*** EXTRACTED ENTRIES

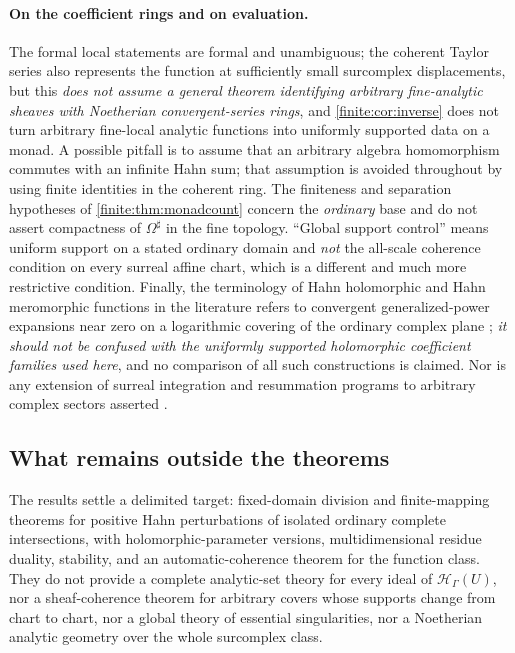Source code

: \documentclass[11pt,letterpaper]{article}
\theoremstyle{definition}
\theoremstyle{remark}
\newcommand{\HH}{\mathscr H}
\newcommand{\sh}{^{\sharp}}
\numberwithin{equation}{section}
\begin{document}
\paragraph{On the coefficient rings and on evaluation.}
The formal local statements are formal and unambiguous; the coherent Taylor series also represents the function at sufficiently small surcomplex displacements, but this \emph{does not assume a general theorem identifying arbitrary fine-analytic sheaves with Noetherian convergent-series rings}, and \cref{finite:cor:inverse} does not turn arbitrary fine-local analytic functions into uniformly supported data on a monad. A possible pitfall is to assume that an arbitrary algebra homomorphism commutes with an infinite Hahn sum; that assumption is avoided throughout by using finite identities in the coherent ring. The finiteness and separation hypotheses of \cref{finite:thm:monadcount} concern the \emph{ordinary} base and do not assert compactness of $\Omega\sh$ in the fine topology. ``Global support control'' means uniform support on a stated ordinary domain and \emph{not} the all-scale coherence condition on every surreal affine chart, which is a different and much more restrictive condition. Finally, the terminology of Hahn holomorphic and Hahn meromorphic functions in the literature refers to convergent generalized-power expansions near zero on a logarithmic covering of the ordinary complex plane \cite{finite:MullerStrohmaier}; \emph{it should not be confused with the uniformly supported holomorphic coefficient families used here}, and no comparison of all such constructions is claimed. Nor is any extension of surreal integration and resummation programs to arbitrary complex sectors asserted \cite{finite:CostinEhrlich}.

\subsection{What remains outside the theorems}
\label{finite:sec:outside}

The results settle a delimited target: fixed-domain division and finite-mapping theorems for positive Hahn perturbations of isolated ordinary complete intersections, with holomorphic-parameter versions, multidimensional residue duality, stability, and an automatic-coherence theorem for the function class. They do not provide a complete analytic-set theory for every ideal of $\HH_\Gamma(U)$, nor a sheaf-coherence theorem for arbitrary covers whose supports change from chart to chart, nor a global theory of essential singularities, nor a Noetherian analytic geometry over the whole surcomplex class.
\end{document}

******

## PROMPT
Leaving out the pictures, repeat all the entries exactly as they stand.

## ANSWER SPACE
Source code

: \documentclass[11pt,letterpaper]{article}
\theoremstyle{definition}
\theoremstyle{remark}
\newcommand{\HH}{\mathscr H}
\newcommand{\sh}{^{\sharp}}
\numberwithin{equation}{section}
\begin{document}
\paragraph{On the coefficient rings and on evaluation.}
The formal local statements are formal and unambiguous; the coherent Taylor series also represents the function at sufficiently small surcomplex displacements, but this \emph{does not assume a general theorem identifying arbitrary fine-analytic sheaves with Noetherian convergent-series rings}, and \cref{finite:cor:inverse} does not turn arbitrary fine-local analytic functions into uniformly supported data on a monad. A possible pitfall is to assume that an arbitrary algebra homomorphism commutes with an infinite Hahn sum; that assumption is avoided throughout by using finite identities in the coherent ring. The finiteness and separation hypotheses of \cref{finite:thm:monadcount} concern the \emph{ordinary} base and do not assert compactness of $\Omega\sh$ in the fine topology. ``Global support control'' means uniform support on a stated ordinary domain and \emph{not} the all-scale coherence condition on every surreal affine chart, which is a different and much more restrictive condition. Finally, the terminology of Hahn holomorphic and Hahn meromorphic functions in the literature refers to convergent generalized-power expansions near zero on a logarithmic covering of the ordinary complex plane \cite{finite:MullerStrohmaier}; \emph{it should not be confused with the uniformly supported holomorphic coefficient families used here}, and no comparison of all such constructions is claimed. Nor is any extension of surreal integration and resummation programs to arbitrary complex sectors asserted \cite{finite:CostinEhrlich}.

\subsection{What remains outside the theorems}
\label{finite:sec:outside}

The results settle a delimited target: fixed-domain division and finite-mapping theorems for positive Hahn perturbations of isolated ordinary complete intersections, with holomorphic-parameter versions, multidimensional residue duality, stability, and an automatic-coherence theorem for the function class. They do not provide a complete analytic-set theory for every ideal of $\HH_\Gamma(U)$, nor a sheaf-coherence theorem for arbitrary covers whose supports change from chart to chart, nor a global theory of essential singularities, nor a Noetherian analytic geometry over the whole surcomplex class.
\end{document}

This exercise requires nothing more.